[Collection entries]
__________________________________________________

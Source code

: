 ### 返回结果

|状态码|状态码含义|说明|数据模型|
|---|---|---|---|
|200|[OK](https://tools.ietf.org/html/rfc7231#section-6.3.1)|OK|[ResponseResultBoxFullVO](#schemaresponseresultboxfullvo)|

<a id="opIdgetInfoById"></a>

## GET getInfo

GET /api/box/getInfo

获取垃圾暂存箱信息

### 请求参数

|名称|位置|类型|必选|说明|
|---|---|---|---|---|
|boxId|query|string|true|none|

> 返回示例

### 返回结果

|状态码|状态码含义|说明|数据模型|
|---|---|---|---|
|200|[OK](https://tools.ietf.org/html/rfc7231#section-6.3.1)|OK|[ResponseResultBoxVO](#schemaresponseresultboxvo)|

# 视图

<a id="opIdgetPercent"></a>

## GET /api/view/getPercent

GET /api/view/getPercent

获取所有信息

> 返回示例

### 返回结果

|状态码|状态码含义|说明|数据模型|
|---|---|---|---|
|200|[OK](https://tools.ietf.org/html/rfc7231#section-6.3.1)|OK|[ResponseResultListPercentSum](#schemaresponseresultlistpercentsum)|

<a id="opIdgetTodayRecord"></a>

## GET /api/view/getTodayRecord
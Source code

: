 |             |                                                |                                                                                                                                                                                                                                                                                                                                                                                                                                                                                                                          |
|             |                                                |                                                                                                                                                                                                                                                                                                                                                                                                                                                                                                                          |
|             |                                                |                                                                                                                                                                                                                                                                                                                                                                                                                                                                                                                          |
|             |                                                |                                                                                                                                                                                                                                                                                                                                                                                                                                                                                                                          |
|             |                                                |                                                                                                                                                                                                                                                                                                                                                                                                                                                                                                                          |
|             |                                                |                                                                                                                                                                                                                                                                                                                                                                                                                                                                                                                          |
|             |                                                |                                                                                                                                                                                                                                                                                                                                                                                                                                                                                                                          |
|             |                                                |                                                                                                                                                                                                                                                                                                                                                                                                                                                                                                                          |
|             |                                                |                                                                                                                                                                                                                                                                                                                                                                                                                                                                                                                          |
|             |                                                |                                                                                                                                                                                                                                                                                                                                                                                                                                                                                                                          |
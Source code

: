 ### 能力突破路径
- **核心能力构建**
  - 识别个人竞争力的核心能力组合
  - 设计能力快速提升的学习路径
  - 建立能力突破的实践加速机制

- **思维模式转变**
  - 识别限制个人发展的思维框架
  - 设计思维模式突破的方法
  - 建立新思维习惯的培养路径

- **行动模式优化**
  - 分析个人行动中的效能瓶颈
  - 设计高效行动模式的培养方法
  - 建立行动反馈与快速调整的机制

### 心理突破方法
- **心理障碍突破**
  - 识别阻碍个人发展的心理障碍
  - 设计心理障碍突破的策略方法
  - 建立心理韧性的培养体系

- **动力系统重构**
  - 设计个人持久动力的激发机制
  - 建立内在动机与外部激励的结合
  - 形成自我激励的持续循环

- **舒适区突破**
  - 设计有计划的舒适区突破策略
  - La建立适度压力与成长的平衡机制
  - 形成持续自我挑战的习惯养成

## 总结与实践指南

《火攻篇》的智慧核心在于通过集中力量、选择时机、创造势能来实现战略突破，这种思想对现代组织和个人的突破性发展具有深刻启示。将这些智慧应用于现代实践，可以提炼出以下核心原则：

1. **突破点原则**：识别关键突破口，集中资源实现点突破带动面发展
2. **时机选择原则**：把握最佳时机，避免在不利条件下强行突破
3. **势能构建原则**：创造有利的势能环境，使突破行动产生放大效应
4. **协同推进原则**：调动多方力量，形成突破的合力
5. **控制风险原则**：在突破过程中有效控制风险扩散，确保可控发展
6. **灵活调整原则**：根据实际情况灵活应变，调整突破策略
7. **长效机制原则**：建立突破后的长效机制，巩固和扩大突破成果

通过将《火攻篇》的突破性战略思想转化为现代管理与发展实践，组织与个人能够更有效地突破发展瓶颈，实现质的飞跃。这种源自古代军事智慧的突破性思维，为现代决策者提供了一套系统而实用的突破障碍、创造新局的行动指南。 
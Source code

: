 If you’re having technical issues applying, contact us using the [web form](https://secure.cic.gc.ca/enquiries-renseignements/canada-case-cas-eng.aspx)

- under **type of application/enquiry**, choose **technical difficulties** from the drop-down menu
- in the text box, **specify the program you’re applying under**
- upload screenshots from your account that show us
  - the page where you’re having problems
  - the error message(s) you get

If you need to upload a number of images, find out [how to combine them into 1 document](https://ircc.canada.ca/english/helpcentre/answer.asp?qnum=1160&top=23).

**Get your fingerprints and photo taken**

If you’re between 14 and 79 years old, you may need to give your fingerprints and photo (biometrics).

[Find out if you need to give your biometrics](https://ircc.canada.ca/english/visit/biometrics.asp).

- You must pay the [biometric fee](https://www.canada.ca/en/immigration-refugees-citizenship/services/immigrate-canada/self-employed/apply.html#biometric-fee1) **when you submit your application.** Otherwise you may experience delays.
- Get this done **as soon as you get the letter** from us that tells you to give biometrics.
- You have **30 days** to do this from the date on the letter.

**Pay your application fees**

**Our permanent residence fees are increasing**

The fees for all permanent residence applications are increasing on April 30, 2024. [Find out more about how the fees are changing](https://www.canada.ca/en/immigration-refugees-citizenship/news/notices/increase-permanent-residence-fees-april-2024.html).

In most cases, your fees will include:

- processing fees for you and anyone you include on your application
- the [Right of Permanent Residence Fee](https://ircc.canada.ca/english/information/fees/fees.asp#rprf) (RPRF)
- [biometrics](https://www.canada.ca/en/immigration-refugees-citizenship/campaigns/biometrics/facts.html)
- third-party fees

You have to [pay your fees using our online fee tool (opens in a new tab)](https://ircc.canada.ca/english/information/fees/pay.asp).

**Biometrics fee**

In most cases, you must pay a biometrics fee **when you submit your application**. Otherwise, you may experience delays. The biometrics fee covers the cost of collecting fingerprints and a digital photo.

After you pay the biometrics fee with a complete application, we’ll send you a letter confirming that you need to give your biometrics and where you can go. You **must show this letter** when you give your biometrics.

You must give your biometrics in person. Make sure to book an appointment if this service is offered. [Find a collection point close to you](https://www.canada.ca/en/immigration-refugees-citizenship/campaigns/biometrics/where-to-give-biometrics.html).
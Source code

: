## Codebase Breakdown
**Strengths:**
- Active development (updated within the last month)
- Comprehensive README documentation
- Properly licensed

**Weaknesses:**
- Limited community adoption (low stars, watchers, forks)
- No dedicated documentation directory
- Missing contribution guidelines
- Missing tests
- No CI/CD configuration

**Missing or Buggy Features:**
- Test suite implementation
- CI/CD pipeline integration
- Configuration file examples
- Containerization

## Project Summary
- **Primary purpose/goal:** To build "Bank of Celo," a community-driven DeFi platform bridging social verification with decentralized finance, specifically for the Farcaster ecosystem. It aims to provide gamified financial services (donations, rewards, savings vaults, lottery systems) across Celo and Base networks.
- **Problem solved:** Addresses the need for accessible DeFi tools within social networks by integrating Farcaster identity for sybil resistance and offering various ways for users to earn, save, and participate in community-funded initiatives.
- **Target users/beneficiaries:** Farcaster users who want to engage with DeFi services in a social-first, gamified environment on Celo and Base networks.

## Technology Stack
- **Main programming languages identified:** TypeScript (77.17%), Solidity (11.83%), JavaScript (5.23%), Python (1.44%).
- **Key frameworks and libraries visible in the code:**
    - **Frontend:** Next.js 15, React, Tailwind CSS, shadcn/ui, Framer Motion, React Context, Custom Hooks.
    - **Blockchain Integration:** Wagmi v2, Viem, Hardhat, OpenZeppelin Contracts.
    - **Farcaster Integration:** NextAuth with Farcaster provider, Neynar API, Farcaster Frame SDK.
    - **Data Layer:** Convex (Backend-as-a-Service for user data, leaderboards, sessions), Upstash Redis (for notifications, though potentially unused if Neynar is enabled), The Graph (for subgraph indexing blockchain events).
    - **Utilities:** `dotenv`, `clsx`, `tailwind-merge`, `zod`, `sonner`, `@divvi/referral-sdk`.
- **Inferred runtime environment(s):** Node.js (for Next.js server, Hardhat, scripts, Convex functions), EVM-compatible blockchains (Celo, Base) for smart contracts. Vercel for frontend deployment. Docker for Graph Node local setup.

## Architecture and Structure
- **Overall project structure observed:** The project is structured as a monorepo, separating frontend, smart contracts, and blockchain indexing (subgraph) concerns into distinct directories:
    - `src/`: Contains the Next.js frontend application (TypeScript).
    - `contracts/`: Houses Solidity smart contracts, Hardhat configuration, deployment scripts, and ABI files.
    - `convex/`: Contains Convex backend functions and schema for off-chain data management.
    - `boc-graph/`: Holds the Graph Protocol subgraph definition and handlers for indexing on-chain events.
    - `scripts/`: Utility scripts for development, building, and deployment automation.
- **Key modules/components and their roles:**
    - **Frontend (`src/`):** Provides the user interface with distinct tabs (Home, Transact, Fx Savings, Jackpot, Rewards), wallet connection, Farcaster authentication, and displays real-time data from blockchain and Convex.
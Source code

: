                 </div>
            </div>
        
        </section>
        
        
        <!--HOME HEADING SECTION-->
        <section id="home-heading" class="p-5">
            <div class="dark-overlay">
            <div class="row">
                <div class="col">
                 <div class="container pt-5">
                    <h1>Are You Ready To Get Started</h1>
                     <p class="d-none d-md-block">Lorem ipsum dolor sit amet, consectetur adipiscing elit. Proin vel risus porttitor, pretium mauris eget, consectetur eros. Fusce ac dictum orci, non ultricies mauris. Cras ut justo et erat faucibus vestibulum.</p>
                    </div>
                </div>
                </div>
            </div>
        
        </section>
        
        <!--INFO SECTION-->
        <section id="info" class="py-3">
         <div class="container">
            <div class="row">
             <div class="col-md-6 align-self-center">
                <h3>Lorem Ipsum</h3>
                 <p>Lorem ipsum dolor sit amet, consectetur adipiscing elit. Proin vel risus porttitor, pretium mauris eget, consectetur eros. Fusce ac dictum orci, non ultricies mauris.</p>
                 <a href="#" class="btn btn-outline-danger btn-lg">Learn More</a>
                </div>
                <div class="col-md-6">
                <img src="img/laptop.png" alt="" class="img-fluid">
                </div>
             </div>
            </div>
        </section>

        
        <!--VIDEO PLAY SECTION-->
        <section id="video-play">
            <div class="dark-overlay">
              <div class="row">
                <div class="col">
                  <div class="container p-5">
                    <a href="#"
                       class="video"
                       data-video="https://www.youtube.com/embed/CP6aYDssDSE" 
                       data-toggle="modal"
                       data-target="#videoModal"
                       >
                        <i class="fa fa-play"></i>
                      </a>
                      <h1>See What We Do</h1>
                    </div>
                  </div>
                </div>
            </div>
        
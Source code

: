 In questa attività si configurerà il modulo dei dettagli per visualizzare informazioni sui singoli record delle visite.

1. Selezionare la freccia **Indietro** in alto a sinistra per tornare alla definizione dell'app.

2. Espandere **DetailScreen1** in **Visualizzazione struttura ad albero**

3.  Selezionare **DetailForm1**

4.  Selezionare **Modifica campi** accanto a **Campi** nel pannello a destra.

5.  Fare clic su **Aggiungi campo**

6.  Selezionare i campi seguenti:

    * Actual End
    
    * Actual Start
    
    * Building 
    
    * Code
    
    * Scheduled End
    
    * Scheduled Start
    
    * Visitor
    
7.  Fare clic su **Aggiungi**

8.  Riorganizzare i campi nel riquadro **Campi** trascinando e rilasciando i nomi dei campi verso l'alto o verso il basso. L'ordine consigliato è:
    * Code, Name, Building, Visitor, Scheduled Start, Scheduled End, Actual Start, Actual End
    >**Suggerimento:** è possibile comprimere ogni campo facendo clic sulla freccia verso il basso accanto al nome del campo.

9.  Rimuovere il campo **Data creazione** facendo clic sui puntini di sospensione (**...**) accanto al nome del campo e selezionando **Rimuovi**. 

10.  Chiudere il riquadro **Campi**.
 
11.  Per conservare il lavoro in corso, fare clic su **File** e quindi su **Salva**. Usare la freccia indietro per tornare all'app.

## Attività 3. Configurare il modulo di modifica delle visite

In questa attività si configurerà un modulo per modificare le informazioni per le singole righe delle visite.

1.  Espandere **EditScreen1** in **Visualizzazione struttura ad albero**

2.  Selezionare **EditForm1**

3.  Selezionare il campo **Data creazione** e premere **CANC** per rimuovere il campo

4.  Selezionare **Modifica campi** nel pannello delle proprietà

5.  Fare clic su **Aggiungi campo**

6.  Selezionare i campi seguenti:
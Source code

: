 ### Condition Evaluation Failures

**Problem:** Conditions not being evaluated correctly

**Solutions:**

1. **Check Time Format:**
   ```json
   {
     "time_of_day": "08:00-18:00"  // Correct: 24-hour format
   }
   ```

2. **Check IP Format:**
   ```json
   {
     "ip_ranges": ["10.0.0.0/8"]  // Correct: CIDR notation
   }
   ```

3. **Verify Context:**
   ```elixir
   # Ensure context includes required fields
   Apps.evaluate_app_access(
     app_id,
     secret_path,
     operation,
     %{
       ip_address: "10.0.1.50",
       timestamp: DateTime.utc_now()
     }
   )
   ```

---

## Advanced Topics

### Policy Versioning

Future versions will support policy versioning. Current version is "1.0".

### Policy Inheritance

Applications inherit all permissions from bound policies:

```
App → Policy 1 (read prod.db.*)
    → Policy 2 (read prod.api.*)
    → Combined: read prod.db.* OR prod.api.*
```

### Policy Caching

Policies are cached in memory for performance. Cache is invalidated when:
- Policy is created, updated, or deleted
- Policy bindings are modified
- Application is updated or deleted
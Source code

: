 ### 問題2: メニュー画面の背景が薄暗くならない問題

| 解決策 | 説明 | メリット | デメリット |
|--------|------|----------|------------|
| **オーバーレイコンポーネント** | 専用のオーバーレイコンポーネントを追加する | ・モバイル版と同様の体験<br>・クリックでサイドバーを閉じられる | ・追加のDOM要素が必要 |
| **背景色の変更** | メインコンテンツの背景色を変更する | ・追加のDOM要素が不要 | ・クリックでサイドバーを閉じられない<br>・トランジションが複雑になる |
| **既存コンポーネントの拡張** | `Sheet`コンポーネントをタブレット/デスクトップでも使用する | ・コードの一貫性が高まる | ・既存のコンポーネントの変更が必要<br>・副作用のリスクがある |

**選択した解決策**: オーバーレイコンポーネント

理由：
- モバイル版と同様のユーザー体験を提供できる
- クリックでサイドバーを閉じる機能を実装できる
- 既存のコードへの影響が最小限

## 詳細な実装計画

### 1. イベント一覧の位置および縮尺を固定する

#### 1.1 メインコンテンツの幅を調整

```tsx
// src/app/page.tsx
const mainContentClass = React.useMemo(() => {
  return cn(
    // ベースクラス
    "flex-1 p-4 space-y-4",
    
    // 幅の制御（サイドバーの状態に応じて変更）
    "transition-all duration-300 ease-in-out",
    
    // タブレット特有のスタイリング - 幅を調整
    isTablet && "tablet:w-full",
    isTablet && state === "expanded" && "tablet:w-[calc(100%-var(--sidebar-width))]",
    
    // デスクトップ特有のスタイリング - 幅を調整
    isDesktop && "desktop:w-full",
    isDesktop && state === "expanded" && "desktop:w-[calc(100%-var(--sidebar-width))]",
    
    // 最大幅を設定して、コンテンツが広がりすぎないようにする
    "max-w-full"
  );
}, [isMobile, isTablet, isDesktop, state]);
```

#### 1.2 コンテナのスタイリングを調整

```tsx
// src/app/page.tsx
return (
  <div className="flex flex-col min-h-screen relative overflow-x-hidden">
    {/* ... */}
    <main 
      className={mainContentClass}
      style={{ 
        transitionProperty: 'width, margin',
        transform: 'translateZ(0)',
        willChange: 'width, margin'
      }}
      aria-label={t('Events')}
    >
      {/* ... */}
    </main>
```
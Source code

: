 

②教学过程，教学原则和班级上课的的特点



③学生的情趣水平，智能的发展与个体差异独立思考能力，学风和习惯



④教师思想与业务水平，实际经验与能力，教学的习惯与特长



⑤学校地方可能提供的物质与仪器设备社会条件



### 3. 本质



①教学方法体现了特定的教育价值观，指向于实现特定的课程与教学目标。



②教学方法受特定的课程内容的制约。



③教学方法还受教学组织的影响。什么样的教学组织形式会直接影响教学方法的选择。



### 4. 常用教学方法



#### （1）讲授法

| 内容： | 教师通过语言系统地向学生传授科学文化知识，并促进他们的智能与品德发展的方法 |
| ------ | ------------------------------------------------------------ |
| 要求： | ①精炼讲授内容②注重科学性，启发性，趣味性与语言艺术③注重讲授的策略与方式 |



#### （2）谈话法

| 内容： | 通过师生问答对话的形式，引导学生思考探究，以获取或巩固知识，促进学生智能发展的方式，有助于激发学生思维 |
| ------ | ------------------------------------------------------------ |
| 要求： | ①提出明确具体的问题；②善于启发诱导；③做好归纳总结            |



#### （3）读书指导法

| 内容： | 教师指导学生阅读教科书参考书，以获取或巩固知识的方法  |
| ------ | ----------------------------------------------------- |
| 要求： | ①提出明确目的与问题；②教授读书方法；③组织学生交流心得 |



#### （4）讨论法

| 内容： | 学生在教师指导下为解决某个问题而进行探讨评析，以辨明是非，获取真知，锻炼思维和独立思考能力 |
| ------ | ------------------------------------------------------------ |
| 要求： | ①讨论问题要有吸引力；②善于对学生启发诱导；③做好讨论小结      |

__________________________________________________

■ **TASK TO CARRY OUT**: List each line of the records that holds the string "upload".

■ **EXERCISE SOLUTION**:
- upload screenshots from your account that show us
If you need to upload a number of images, find out [how to combine them into 1 document](https://ircc.canada.ca/english/helpcentre/answer.asp?qnum=1160&top=23).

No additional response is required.